▶ Brief
Look for the string "tree" in the listing below and copy every line in which it appears.

** Opening Provided records block **

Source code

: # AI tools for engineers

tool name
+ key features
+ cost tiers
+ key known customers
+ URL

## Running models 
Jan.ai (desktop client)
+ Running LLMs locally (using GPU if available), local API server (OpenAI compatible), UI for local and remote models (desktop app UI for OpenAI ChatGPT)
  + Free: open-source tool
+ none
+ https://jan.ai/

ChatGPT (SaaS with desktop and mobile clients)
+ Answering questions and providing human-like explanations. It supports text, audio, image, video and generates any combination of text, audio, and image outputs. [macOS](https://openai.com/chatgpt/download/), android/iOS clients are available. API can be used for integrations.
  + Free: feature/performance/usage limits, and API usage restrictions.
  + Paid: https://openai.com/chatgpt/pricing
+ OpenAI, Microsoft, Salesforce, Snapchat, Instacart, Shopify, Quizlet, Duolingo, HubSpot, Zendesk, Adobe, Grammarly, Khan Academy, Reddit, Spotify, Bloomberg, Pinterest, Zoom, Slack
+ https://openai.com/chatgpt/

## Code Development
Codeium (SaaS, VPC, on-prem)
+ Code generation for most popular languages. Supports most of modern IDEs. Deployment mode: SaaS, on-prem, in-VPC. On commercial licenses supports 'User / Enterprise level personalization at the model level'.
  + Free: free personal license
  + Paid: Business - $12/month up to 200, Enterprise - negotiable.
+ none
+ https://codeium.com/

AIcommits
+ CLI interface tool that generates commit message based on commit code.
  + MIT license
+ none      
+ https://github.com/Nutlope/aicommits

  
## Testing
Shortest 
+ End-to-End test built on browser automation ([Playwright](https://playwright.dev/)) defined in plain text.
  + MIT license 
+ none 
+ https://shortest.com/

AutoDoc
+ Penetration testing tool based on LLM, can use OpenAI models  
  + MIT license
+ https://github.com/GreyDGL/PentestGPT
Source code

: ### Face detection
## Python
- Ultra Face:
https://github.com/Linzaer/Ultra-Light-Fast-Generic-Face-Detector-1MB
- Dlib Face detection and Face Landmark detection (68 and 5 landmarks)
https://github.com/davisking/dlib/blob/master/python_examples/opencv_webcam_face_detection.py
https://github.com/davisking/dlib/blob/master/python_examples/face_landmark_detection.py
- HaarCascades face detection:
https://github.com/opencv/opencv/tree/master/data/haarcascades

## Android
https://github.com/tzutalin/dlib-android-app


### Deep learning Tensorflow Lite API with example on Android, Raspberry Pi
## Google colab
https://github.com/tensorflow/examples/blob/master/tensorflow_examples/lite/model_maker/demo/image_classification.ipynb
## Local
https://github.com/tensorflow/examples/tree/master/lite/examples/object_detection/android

** Closing Provided records block **

▶ Task response
https://github.com/opencv/opencv/tree/master/data/haarcascades
https://github.com/tensorflow/examples/tree/master/lite/examples/object_detection/android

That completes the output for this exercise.